──────── Dataset extract ────────

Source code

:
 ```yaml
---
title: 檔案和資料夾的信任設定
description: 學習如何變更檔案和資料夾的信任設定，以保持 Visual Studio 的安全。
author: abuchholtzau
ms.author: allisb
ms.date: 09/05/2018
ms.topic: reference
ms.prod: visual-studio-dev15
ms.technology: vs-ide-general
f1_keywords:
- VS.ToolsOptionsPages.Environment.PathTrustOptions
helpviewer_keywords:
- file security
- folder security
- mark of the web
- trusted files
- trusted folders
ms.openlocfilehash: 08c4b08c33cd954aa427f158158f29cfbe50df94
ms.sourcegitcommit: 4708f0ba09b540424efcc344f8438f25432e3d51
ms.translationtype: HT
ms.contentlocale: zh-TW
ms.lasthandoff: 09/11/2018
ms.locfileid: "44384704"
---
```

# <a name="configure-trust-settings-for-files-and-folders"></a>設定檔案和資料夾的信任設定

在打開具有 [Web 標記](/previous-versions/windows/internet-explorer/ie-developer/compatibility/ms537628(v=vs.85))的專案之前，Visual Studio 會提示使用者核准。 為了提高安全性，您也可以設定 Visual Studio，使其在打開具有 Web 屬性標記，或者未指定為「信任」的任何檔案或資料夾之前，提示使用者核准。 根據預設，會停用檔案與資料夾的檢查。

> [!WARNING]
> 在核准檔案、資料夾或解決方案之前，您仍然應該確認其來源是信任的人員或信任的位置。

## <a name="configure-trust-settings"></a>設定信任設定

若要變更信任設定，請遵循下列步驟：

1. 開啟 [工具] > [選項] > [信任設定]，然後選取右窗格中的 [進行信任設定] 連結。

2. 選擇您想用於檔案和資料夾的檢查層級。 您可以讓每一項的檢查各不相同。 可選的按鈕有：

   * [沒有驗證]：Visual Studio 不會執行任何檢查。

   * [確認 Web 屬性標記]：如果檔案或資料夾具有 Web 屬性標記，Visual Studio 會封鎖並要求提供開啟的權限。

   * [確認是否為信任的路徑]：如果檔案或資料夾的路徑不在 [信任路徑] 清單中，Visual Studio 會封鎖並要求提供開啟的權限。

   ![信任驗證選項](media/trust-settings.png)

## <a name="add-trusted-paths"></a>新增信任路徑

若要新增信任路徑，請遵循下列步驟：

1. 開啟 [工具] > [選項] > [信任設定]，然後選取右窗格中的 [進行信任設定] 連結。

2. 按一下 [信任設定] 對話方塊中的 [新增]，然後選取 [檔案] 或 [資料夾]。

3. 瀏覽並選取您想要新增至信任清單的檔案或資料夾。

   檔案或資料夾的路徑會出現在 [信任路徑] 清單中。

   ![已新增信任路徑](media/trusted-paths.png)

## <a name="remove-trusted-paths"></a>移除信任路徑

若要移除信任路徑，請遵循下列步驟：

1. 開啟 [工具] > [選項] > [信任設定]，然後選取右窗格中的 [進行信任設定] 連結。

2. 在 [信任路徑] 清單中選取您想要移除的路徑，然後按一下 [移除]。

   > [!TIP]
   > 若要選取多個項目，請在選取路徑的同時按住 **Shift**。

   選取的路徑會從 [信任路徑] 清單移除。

────────

### Exercise aim
Which lines of the listing contain the string "name"? Copy every one of them.

### Final answer
# <a name="configure-trust-settings-for-files-and-folders"></a>設定檔案和資料夾的信任設定
## <a name="configure-trust-settings"></a>設定信任設定
## <a name="add-trusted-paths"></a>新增信任路徑
## <a name="remove-trusted-paths"></a>移除信任路徑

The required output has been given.